▶ What this task involves: Using the listing below, set down exactly the lines starting at the line that contains "使用老毛子固件是低成本的路由器爬梯解决方案" and ending at the line that contains "由于各型号设备刷机方法并不一样，请自行查找刷机方法，或直接TB购买成品", both included, and no others.
:: Extracted records ::
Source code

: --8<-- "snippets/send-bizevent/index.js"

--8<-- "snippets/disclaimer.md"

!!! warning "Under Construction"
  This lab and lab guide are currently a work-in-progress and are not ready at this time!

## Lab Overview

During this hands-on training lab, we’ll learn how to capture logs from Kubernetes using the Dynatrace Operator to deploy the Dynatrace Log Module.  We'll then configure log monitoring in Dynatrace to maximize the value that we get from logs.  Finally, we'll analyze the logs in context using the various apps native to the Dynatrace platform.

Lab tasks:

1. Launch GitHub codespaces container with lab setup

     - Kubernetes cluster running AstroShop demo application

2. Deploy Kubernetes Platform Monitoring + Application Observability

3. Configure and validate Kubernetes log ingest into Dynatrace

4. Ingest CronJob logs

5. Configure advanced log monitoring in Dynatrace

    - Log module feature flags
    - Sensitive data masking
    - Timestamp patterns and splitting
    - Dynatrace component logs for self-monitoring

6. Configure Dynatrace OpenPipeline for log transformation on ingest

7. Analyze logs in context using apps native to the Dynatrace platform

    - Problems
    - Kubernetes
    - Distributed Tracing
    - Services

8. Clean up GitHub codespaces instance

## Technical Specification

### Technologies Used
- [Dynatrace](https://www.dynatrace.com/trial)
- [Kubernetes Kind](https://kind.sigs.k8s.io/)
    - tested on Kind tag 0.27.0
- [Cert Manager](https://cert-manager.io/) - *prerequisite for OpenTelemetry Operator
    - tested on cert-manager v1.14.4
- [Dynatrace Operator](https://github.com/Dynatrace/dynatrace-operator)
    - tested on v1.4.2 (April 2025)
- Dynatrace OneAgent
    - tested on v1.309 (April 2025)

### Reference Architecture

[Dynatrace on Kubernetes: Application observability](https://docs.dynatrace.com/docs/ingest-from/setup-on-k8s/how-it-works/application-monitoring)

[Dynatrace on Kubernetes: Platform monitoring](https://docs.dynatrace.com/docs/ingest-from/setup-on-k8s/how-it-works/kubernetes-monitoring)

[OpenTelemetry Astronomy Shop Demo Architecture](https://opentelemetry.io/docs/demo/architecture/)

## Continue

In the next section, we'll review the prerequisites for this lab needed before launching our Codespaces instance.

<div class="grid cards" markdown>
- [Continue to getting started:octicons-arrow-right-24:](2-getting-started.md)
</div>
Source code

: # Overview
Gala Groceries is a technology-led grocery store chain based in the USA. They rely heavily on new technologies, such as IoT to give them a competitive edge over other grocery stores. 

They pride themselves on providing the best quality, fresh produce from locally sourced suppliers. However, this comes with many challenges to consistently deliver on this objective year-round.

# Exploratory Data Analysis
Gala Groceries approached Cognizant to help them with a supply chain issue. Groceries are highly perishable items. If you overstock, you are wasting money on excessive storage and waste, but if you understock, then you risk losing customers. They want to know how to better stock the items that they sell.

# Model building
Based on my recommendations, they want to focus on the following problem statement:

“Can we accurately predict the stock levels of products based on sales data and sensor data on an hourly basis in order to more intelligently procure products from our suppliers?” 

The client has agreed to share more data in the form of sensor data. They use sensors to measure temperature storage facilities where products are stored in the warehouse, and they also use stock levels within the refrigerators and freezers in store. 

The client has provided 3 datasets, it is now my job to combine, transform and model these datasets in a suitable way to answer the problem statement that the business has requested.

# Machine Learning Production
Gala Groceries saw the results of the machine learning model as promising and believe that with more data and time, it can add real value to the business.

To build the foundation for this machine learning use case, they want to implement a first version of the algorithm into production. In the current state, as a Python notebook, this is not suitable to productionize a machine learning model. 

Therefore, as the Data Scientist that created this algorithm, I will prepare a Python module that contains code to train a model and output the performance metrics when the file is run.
:::
:: Extracted records ::
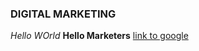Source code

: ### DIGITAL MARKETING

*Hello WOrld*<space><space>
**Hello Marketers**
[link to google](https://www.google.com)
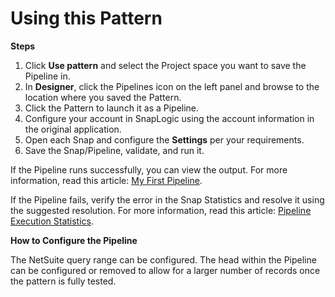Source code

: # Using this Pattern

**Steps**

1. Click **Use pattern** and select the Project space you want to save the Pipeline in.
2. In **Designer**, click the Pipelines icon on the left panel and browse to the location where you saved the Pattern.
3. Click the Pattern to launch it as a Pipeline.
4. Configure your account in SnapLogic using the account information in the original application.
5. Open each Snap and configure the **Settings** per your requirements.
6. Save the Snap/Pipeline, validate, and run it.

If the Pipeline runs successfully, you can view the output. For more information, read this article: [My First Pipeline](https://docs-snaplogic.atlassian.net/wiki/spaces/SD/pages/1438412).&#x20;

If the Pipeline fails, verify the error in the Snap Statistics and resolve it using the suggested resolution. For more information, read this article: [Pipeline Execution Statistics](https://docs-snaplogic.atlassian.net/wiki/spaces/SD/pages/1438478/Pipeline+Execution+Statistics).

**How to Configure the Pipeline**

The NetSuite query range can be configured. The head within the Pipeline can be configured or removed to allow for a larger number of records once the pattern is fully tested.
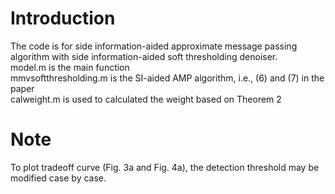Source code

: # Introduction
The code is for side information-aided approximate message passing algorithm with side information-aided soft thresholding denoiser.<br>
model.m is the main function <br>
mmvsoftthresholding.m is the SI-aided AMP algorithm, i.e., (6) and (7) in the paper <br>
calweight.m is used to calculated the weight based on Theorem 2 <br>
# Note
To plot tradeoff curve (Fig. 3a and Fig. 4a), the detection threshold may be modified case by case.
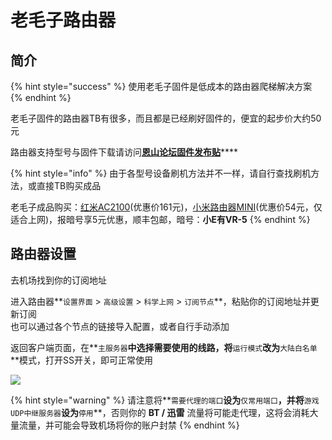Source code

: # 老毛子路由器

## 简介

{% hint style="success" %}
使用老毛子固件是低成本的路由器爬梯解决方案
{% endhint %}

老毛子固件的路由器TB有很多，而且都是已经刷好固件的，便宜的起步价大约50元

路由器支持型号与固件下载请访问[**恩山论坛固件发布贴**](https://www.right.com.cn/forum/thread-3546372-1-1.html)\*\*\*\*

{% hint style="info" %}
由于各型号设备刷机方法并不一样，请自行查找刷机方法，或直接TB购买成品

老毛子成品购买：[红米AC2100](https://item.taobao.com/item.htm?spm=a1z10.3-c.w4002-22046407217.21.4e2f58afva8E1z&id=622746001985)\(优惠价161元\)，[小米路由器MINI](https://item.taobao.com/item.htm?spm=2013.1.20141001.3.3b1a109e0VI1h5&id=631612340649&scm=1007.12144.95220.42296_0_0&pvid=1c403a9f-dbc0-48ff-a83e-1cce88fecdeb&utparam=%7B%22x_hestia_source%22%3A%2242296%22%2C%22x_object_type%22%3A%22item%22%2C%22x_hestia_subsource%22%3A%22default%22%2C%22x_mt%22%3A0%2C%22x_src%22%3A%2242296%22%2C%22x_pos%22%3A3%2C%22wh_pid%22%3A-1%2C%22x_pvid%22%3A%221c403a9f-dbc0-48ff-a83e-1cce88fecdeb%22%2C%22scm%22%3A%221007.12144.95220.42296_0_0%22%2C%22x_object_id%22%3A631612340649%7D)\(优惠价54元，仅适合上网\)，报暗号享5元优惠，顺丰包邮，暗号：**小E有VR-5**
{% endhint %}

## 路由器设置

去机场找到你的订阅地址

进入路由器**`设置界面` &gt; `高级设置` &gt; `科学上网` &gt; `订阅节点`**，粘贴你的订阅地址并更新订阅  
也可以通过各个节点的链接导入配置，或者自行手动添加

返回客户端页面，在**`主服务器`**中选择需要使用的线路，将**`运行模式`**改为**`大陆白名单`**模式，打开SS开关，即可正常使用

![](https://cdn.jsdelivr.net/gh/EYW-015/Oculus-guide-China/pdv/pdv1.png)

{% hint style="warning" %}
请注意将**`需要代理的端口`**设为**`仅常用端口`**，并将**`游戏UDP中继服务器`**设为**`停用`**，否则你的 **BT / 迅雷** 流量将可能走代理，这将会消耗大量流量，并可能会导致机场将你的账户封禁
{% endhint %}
:::
:: Extracted records ::
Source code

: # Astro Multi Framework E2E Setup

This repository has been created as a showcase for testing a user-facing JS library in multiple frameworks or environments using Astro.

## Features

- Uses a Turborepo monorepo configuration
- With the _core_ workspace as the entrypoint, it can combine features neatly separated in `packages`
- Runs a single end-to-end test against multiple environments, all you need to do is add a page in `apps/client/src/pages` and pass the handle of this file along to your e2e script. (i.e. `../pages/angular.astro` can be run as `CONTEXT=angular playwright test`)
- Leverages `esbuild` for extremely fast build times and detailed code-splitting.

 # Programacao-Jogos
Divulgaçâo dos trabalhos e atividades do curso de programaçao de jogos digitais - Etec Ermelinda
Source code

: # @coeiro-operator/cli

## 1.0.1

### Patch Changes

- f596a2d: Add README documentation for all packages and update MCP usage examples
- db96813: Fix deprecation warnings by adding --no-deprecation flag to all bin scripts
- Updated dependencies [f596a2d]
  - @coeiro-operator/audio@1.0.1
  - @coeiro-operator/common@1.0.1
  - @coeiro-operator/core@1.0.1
:::
▶ Written response:
使用老毛子固件是低成本的路由器爬梯解决方案
{% endhint %}

老毛子固件的路由器TB有很多，而且都是已经刷好固件的，便宜的起步价大约50元

路由器支持型号与固件下载请访问[**恩山论坛固件发布贴**](https://www.right.com.cn/forum/thread-3546372-1-1.html)\*\*\*\*

{% hint style="info" %}
由于各型号设备刷机方法并不一样，请自行查找刷机方法，或直接TB购买成品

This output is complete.